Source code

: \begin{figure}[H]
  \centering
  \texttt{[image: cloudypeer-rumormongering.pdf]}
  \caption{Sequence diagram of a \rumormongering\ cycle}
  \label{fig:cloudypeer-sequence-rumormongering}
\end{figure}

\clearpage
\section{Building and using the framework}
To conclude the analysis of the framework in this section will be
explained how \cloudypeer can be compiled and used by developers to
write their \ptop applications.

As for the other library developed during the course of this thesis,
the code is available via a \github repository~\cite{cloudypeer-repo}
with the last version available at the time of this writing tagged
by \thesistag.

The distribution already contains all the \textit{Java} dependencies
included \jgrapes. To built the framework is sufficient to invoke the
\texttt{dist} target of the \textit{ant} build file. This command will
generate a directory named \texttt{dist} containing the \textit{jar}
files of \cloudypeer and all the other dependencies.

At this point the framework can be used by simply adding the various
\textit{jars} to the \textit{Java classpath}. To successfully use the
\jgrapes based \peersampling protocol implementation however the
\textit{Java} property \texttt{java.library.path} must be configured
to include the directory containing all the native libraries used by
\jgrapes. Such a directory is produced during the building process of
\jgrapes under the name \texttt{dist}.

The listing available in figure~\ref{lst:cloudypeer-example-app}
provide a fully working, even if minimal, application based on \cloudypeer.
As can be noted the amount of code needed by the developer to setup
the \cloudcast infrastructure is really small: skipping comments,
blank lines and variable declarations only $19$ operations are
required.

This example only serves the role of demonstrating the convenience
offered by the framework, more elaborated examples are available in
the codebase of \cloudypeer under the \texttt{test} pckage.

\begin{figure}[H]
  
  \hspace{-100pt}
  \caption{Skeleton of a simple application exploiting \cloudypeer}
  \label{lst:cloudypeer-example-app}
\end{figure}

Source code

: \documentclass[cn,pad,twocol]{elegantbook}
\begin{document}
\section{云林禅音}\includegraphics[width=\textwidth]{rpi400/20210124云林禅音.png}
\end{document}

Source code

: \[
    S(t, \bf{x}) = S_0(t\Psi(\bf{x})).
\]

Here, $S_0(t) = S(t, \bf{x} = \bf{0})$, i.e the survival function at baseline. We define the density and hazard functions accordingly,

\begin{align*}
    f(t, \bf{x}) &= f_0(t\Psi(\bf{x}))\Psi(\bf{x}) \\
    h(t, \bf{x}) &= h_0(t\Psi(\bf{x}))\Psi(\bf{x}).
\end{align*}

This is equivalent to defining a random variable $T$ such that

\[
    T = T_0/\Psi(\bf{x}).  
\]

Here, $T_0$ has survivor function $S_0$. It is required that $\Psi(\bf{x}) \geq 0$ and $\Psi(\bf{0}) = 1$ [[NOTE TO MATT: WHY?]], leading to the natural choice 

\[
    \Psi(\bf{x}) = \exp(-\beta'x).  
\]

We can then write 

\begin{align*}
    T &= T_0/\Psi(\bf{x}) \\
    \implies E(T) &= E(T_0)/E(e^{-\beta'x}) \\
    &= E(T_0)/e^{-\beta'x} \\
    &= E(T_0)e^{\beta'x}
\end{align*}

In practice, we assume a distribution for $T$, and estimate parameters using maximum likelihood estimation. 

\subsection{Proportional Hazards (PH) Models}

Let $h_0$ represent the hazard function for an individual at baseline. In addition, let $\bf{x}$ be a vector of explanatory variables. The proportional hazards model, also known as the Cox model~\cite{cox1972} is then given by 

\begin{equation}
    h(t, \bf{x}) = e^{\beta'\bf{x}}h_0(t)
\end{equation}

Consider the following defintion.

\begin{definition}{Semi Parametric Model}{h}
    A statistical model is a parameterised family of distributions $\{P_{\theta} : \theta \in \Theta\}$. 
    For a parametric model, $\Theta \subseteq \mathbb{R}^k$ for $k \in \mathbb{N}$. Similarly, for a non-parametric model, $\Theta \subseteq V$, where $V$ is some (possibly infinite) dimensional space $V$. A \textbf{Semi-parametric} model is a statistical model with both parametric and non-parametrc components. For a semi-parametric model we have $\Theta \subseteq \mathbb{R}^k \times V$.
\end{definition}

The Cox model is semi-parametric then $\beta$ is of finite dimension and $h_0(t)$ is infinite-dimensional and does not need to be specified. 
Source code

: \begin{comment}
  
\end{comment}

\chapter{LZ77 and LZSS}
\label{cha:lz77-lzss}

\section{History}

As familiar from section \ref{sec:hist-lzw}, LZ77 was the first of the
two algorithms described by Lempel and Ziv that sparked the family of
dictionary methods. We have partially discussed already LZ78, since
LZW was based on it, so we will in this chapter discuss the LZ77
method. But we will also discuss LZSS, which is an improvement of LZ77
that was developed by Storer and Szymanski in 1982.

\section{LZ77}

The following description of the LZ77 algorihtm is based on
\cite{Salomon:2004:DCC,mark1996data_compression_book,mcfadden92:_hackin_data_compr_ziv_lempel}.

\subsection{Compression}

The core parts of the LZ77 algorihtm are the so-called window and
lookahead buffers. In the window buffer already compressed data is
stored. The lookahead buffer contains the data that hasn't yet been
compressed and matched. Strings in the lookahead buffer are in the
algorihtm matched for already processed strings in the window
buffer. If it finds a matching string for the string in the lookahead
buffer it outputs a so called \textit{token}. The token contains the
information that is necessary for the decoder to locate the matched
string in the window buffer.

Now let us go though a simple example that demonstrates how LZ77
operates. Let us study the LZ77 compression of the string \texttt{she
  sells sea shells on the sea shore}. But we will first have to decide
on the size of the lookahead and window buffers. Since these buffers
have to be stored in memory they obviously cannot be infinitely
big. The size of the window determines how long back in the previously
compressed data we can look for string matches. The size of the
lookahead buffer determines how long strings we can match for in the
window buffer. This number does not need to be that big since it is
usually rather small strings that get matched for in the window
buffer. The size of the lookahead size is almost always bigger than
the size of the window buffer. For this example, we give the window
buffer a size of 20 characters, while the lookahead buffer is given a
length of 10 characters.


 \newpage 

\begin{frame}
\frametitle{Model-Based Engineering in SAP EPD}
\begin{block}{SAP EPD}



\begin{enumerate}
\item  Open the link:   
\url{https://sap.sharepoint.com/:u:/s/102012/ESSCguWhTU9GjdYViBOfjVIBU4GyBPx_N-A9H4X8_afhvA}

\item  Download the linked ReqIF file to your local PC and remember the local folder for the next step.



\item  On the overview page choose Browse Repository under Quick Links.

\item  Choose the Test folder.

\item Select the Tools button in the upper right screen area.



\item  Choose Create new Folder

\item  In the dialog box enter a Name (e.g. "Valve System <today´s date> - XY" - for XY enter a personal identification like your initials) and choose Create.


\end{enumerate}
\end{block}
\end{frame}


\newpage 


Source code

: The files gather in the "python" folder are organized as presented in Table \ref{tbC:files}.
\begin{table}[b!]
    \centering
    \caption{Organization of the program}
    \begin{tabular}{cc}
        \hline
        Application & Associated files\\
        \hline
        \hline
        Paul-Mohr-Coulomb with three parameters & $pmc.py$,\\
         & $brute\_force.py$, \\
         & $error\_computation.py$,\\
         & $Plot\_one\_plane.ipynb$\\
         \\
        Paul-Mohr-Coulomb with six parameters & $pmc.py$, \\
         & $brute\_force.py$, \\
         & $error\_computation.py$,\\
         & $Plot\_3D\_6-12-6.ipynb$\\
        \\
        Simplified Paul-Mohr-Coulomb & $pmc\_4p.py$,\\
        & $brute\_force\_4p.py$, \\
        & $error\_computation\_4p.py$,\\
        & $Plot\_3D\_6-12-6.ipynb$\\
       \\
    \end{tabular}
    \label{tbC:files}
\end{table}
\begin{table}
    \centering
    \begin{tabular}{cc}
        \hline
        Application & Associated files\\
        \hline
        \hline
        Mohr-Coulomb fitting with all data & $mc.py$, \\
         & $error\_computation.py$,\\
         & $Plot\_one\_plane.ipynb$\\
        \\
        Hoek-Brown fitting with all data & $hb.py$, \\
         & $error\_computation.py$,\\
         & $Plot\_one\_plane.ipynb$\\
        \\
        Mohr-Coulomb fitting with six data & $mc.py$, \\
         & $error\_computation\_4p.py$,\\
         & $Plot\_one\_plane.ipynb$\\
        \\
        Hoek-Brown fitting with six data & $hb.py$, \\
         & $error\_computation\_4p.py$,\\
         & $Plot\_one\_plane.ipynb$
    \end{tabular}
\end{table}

**WHAT YOU WILL DO:** Return each line of the data that contains the string "directory".

**RESULT OF THE EXERCISE:**
generate a directory named \texttt{dist} containing the \textit{jar}
to include the directory containing all the native libraries used by
\jgrapes. Such a directory is produced during the building process of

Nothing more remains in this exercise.